Hago hincapié en todo ello porque será un poco la forma en que mida el
valor existencial reportado de las experiencias vividas en el viaje, a medida que me dedique a contarlas. Sin embargo ya decía Machado que «es de necios confundir valor con precio», así que lo que es aplicable para mí nunca lo será para otros. Pero esta es mi bitácora.

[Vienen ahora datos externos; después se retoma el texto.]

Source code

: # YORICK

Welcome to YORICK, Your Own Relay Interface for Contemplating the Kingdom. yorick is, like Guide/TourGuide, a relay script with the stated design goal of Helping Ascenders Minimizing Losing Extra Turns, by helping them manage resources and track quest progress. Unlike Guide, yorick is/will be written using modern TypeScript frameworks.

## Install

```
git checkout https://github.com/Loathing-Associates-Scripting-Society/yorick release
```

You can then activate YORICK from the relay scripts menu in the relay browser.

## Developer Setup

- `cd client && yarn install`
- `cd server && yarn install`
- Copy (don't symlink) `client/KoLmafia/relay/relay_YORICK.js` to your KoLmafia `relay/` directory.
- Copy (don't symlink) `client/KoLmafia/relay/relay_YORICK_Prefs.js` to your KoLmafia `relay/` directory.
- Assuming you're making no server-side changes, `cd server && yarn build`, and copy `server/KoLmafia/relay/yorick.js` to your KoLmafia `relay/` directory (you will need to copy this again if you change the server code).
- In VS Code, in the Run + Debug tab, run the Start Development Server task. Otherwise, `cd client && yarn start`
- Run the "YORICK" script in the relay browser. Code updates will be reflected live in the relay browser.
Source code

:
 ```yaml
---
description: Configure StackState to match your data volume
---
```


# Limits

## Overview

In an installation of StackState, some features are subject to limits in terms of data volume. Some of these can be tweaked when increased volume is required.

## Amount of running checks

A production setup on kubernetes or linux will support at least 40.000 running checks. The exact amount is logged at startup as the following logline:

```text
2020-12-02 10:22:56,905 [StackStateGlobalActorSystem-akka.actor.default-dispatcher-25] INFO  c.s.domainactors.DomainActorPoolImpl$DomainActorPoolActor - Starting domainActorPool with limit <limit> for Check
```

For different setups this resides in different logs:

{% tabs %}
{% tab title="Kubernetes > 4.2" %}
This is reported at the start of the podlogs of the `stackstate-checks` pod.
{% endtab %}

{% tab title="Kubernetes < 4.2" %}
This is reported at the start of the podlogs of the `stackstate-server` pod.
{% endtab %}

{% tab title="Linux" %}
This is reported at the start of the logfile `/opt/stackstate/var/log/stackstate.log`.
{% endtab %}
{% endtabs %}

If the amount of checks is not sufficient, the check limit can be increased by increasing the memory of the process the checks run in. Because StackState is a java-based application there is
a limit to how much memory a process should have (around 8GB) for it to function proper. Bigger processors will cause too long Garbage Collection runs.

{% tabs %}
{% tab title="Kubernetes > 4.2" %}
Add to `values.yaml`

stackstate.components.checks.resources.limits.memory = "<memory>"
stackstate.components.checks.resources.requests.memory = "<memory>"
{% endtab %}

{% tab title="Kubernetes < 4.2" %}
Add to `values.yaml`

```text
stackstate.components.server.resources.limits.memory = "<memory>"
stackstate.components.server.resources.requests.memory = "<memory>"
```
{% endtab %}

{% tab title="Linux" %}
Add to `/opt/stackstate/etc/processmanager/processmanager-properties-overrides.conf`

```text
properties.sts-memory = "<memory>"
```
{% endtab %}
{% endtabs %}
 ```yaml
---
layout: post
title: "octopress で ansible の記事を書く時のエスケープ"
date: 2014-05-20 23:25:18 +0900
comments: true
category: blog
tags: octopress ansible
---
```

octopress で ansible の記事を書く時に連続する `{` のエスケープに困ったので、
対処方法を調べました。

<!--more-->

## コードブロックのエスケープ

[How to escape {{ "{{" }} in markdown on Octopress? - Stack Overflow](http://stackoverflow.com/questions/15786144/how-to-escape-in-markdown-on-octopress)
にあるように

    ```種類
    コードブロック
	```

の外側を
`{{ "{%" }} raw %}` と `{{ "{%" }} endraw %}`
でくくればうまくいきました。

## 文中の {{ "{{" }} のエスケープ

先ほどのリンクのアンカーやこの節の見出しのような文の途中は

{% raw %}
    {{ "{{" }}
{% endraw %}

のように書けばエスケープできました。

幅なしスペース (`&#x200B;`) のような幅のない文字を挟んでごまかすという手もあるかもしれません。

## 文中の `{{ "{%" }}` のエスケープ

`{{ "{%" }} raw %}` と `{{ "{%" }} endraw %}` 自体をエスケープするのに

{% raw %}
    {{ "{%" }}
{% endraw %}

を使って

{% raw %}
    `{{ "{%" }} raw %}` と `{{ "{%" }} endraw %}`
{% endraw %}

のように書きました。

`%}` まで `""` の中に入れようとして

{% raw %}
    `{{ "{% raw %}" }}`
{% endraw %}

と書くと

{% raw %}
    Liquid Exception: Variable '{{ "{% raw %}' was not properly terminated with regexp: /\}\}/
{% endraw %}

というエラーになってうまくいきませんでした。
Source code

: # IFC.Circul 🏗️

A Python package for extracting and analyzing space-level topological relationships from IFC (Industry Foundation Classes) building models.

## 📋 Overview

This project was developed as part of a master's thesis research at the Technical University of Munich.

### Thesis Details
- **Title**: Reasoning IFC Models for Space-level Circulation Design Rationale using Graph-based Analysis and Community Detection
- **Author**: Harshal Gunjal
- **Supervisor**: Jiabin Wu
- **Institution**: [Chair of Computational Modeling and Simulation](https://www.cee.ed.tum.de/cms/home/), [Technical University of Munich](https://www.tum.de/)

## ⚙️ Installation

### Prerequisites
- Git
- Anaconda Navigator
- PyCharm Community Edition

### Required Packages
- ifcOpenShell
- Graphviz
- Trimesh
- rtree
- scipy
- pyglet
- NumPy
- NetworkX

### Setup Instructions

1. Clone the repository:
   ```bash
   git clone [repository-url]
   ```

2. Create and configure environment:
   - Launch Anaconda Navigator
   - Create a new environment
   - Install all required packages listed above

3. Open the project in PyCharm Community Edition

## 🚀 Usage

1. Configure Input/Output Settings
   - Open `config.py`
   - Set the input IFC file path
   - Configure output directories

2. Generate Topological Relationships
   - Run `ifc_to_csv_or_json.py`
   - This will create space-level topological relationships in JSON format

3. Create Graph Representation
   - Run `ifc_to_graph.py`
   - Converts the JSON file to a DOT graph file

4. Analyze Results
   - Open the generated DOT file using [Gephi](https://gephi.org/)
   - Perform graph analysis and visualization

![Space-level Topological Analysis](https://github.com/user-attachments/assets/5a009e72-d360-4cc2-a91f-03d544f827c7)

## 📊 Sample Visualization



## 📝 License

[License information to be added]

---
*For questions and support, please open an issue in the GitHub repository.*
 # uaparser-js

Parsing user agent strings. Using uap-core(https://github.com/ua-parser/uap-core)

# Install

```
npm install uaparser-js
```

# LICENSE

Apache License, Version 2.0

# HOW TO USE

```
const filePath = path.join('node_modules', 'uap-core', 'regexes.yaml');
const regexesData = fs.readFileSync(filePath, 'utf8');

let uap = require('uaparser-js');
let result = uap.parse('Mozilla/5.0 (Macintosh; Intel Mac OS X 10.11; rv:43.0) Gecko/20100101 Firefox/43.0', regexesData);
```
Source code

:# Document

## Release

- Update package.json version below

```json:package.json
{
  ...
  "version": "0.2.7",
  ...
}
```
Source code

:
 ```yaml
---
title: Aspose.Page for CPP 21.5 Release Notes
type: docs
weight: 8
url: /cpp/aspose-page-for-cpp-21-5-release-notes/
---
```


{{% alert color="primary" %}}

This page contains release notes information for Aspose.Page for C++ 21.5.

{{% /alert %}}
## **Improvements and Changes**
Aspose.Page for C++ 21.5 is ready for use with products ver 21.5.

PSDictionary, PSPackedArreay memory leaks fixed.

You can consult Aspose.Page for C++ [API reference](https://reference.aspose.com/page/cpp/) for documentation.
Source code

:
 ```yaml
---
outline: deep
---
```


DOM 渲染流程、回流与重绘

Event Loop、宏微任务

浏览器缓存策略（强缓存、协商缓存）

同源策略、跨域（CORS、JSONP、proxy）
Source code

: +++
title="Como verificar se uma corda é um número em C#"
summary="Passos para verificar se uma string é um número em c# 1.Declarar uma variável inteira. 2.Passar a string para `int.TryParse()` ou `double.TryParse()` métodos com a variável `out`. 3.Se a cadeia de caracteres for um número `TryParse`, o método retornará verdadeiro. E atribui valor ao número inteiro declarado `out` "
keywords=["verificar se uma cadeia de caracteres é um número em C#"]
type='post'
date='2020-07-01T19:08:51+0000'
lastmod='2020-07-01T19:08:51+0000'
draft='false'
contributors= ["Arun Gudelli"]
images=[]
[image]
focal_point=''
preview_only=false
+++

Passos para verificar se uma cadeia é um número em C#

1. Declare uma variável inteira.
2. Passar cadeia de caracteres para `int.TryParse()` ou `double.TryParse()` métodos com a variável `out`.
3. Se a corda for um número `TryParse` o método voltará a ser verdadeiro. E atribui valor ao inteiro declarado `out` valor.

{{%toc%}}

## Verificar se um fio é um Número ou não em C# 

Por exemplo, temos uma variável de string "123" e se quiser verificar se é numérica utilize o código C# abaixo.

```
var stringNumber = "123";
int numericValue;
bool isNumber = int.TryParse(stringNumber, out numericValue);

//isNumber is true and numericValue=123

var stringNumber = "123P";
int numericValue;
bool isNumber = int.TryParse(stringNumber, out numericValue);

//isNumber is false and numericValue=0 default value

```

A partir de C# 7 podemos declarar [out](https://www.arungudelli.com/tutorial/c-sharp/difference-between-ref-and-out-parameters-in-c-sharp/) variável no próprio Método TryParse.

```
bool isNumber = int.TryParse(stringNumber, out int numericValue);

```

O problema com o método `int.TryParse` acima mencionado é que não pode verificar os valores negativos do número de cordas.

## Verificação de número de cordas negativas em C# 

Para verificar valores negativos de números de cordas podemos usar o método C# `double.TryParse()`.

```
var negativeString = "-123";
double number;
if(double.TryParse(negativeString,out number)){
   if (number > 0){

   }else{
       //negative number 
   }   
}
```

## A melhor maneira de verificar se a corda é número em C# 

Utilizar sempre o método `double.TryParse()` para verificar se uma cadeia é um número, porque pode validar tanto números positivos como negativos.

En mi caso, cuando viajo, intento aprovechar para ver, visitar y vivir todo aquello que difícilmente encontraré en otro sitio a sabiendas que será difícil que vuelva al mismo lugar en un futuro cercano. Tampoco en uno lejano. Hay demasiado que visitar en este planeta como para estar repitiendo lugares. Así, para ir concluyendo, la visita al
Kennedy Space Center en Cabo Cañaveral me aportó un valor enorme, tanto que no me pareció
nada caro lo que suponía la estancia más la entrada, mientras que dedicar un día a visitar un centro comercial típico americano (que es como el del resto de los que hay repartidos por el mundo con la salvedad de ser más grande) me aportó un valor nulo o cercano a serlo. Poniéndoles valores cuantitativos, además de cualitativos, ver naves espaciales y el sitio desde el que se lanzan me reportó un 8 en mi escala personal del valor existencial, frente a los consabidos 130 € que significaba estar allí. Mientras tanto curiosear entre camisas y pantalones «
tirados de precio» en un
Prime Outlet de Orlando me reportó un valor existencial de
cero patatero. Lo que vendría a ser
tirar 90 € por el retrete, hablando en plata. Sin contar que eso, además, tiene un alto
coste de oportunidad, dado que mientras entras y sales de tiendas de marcas para ver si consigues una «ganga» no puedes estar visitando a la
tribu seminole en los Everglades, por poner un ejemplo. Y a los seminole difícilmente los encontrarás al lado de tu casa. Y el tiempo que vas a permanecer en el lugar tampoco es infinito. No es algo que puedas «dejar para mañana».